*EXERCISE*
Copy each line below containing "difference".

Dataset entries

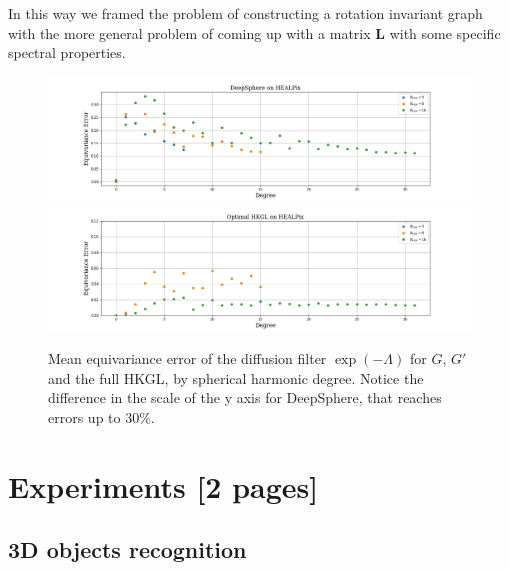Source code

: \documentclass{article} %
\newcommand{\todo}[1]{{\color[rgb]{.6,.1,.6}{#1}}}
\begin{document}
In this way we framed the problem of constructing a rotation invariant graph with the more general problem of coming up with a matrix $\mathbf L$ with some specific spectral properties.

\begin{figure}
	\centering
	\includegraphics[width=\textwidth]{DeepSphereonHEALPix.png}
	\includegraphics[width=\textwidth]{OptimalHKGLonHEALPix.png}
	\caption{\label{fig:DeepSphere equivariance error}Mean equivariance error of the diffusion filter $\exp(-\Lambda)$ for $G$, $G'$ and the full HKGL, by spherical harmonic degree. Notice the difference in the scale of the y axis for DeepSphere, that reaches errors up to 30\%.}
\end{figure}

\section{Experiments [2 pages]}

\todo{
Show: \\
* meet the desiderata \\
* DeepSphere V1 and V2 are equivalent in practice, wait on SHREC and cosmo exp \\
* anisotropy doesn't help \\
}

\subsection{3D objects recognition}

\todo{
* same perf as other spherical CNNs, but 40 times faster \\
* compare samplings (equi, HEALPix) $\Rightarrow$ not much difference \\
* compare with improved graph (Nside=32) $\Rightarrow$ no improvement as information in the low frequencies (PSD, and works down to nside=8) \\
* ModelNet 40: same conclusions $\Rightarrow$ appendix \\
}
\end{document}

*SOLUTION TO THIS PROBLEM*
	\caption{\label{fig:DeepSphere equivariance error}Mean equivariance error of the diffusion filter $\exp(-\Lambda)$ for $G$, $G'$ and the full HKGL, by spherical harmonic degree. Notice the difference in the scale of the y axis for DeepSphere, that reaches errors up to 30\%.}
* compare samplings (equi, HEALPix) $\Rightarrow$ not much difference \\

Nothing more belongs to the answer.